Data Science Asked by MJimitater on March 15, 2021
I’ve created spectrogramms of different classes of low-hertz signals. They all have a plain blue foreground with hardly other coloured pixels, even for me its not easy to distinguish the classes by human sight. Now I’d like to train a CNN to do binary classification on these spectrogramm images. No matter how I build the network with no matter what configurations and parameters – it doesn’t learn, loss doesn’t decrease.
I figured out the reason: the convolutional filters of CNNs are good at distinguishing forms and shapes, but not really plain colours.
How can CNNs learn colours? Am I missing something? Perhaps there are more suitable models than CNNs?

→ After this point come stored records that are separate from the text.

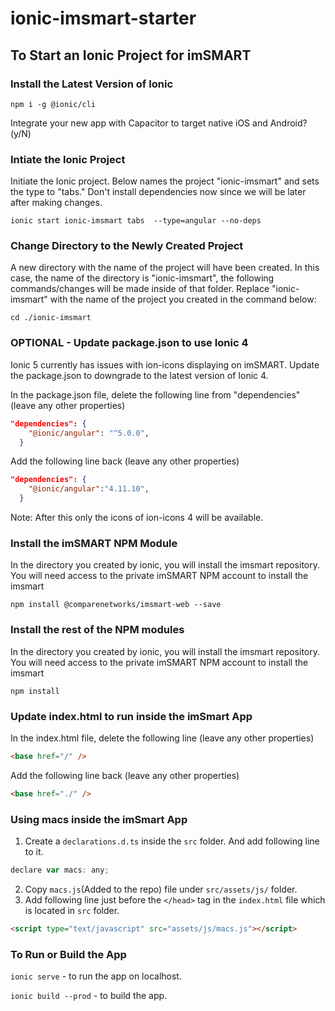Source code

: # ionic-imsmart-starter

## To Start an Ionic Project for imSMART

### Install the Latest Version of Ionic

```console
npm i -g @ionic/cli
```

Integrate your new app with Capacitor to target native iOS and Android? (y/N)

### Intiate the Ionic Project

Initiate the Ionic project. Below names the project "ionic-imsmart" and sets the type to "tabs." Don't install dependencies now since we will be later after making changes.

```console
ionic start ionic-imsmart tabs  --type=angular --no-deps
```

### Change Directory to the Newly Created Project

A new directory with the name of the project will have been created. In this case, the name of the directory is "ionic-imsmart", the following commands/changes will be made inside of that folder. Replace "ionic-imsmart" with the name of the project you created in the command below:

```console
cd ./ionic-imsmart
```

### OPTIONAL - Update package.json to use Ionic 4

Ionic 5 currently has issues with ion-icons displaying on imSMART. Update the package.json to downgrade to the latest version of Ionic 4.

In the package.json file, delete the following line from "dependencies" (leave any other properties)

```json
"dependencies": {
    "@ionic/angular": "^5.0.0",
  }
```

Add the following line back (leave any other properties)

```json
"dependencies": {
    "@ionic/angular":"4.11.10",
  }
```

Note: After this only the icons of ion-icons 4 will be available.

### Install the imSMART NPM Module

In the directory you created by ionic, you will install the imsmart repository. You will need access to the private imSMART NPM account to install the imsmart

```console
npm install @comparenetworks/imsmart-web --save
```

### Install the rest of the NPM modules

In the directory you created by ionic, you will install the imsmart repository. You will need access to the private imSMART NPM account to install the imsmart

```console
npm install
```

### Update index.html to run inside the imSmart App

In the index.html file, delete the following line (leave any other properties)

```html
<base href="/" />
```

Add the following line back (leave any other properties)

```html
<base href="./" />
```

### Using macs inside the imSmart App

1. Create a `declarations.d.ts` inside the `src` folder. And add following line to it.

```js
declare var macs: any;
```

2. Copy `macs.js`(Added to the repo) file under `src/assets/js/` folder. 
3. Add following line just before the `</head>` tag in the `index.html` file which is located in `src` folder.

```html
<script type="text/javascript" src="assets/js/macs.js"></script>
```

### To Run or Build the App

`ionic serve` - to run the app on localhost.

`ionic build --prod` - to build the app.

Here is an example of the two classes that hardly differ, only in the colour hue:
2 more images:
EDIT1: The two classes have images that not all look the same with the same prevailing colour; some have yellow/greenish stripes in them, some have lighter or darker colour etc. So the classes do not only consist of the feature colour. My goal is to classify these images using CNNs, but somehow CNNs fail at learning from images, that almost only consist of colour, whereas CNNs learn well if there are sharp edges, boundaries, object-like elements in the image.
CNNs can learn colors, there are CNNs developed just to check colors on cars. But there are some points worth analyzing when dealing with classification when color is more relevant feature than shape.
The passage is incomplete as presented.